Let $$X_1,...,X_n$$ be $$N(\mu,\sigma^2)$$ where $$\mu$$ is unknown and $$\sigma$$ is known. Let the null hypothesis $$H_0$$ state that $$\mu=\mu_0$$ and the alternate be that $$\mu=\mu_1$$ where $$\mu_1>|mu_0$$.

Using the Neyman-Pearson Lemma, I plan to reject the null hypothesis for a sufficiently large value of $$\frac{L(x|\mu_1)}{L(x|\mu_0}$$, the likelihood function under the alternate divided by the likelihood function under the null. The question specifies that my response should be in “simplest implementable form” which I will get to in a second.

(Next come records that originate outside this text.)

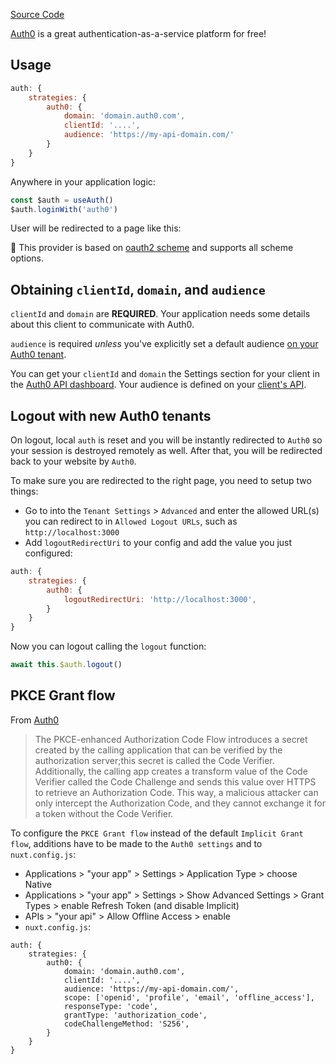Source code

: [Source Code](https://github.com/nuxt-alt/auth/blob/main/src/runtime/providers/auth0.ts)

[Auth0](https://auth0.com) is a great authentication-as-a-service platform for free!

## Usage

```js
auth: {
    strategies: {
        auth0: {
            domain: 'domain.auth0.com',
            clientId: '....',
            audience: 'https://my-api-domain.com/'
        }
    }
}
```

Anywhere in your application logic:

```js
const $auth = useAuth()
$auth.loginWith('auth0')
```

User will be redirected to a page like this:

💁 This provider is based on [oauth2 scheme](/schemes/oauth2) and supports all scheme options.

## Obtaining `clientId`, `domain`, and `audience`

`clientId` and `domain` are **REQUIRED**. Your application needs some details about this client to communicate with Auth0.

`audience` is required _unless_ you've explicitly set a default audience [on your Auth0 tenant](https://manage.auth0.com/#/tenant).

You can get your `clientId` and `domain` the Settings section for your client in the [Auth0 API dashboard](https://manage.auth0.com/#/applications). Your audience is defined on your [client's API](https://manage.auth0.com/#/apis).

## Logout with new Auth0 tenants

On logout, local `auth` is reset and you will be instantly redirected to `Auth0` so your session is destroyed remotely as well. After that, you will be redirected back to your website by `Auth0`.

To make sure you are redirected to the right page, you need to setup two things:

- Go to into the `Tenant Settings` > `Advanced` and enter the allowed URL(s) you can redirect to in `Allowed Logout URLs`, such as `http://localhost:3000`
- Add `logoutRedirectUri` to your config and add the value you just configured:

```js
auth: {
    strategies: {
        auth0: {
            logoutRedirectUri: 'http://localhost:3000',
        }
    }
}
```

Now you can logout calling the `logout` function:

```js
await this.$auth.logout()
```

## PKCE Grant flow

From [Auth0](https://auth0.com/docs/flows/concepts/auth-code-pkce)

> The PKCE-enhanced Authorization Code Flow introduces a secret created by the calling application that can be verified by the authorization server;this secret is called the Code Verifier. Additionally, the calling app creates a transform value of the Code Verifier called the Code Challenge and sends this value over HTTPS to retrieve an Authorization Code. This way, a malicious attacker can only intercept the Authorization Code, and they cannot exchange it for a token without the Code Verifier.

To configure the `PKCE Grant flow` instead of the default `Implicit Grant flow`, additions have to be made to the `Auth0 settings` and to `nuxt.config.js`:

- Applications > "your app" > Settings > Application Type > choose Native
- Applications > "your app" > Settings > Show Advanced Settings > Grant Types > enable Refresh Token (and disable Implicit)
- APIs > "your api" > Allow Offline Access > enable
- `nuxt.config.js`:

```js{}[nuxt.config.js]
auth: {
    strategies: {
        auth0: {
            domain: 'domain.auth0.com',
            clientId: '....',
            audience: 'https://my-api-domain.com/',
            scope: ['openid', 'profile', 'email', 'offline_access'],
            responseType: 'code',
            grantType: 'authorization_code',
            codeChallengeMethod: 'S256',
        }
    }
}


```
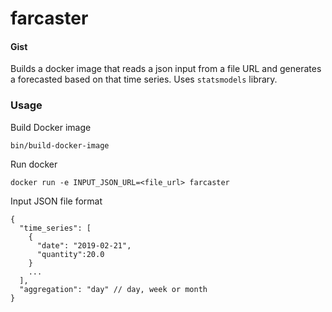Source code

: # farcaster

#### Gist
Builds a docker image that reads a json input from a file URL and generates a forecasted based on that time series.
Uses `statsmodels` library.

### Usage
Build Docker image
```
bin/build-docker-image
```

Run docker
```
docker run -e INPUT_JSON_URL=<file_url> farcaster
```

Input JSON file format
```
{
  "time_series": [
    {
      "date": "2019-02-21",
      "quantity":20.0
    }
    ...
  ],
  "aggregation": "day" // day, week or month
}
```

After having simplified my ratio of likelihood functions, I ultimately determined that the ratio is positively related to $$\sum_{I=1}^nX_i$$, so we will reject the null if there is a sufficiently large value for $$\sum_{I=1}^nX_i$$.

For my answer, I use the fact that $$\sum_{I=1}^nX_i$$ is normally distributed with mean $$n\mu$$ and variance $$n\sigma^2$$, so the most powerful test tin simplest implementable form would be as follows:

Reject the null hypothesis if $$z_{\alpha}<\phi(\frac{\sum_{I=1}^nX_i-n\mu_0}{\sqrt{n}\sigma})$$, where $$z_{\alpha}$$ is the upper $$100\alpha$$ percentile of the standard normal distribution.

I’m not sure at all if this is correct, so I would appreciate some feedback.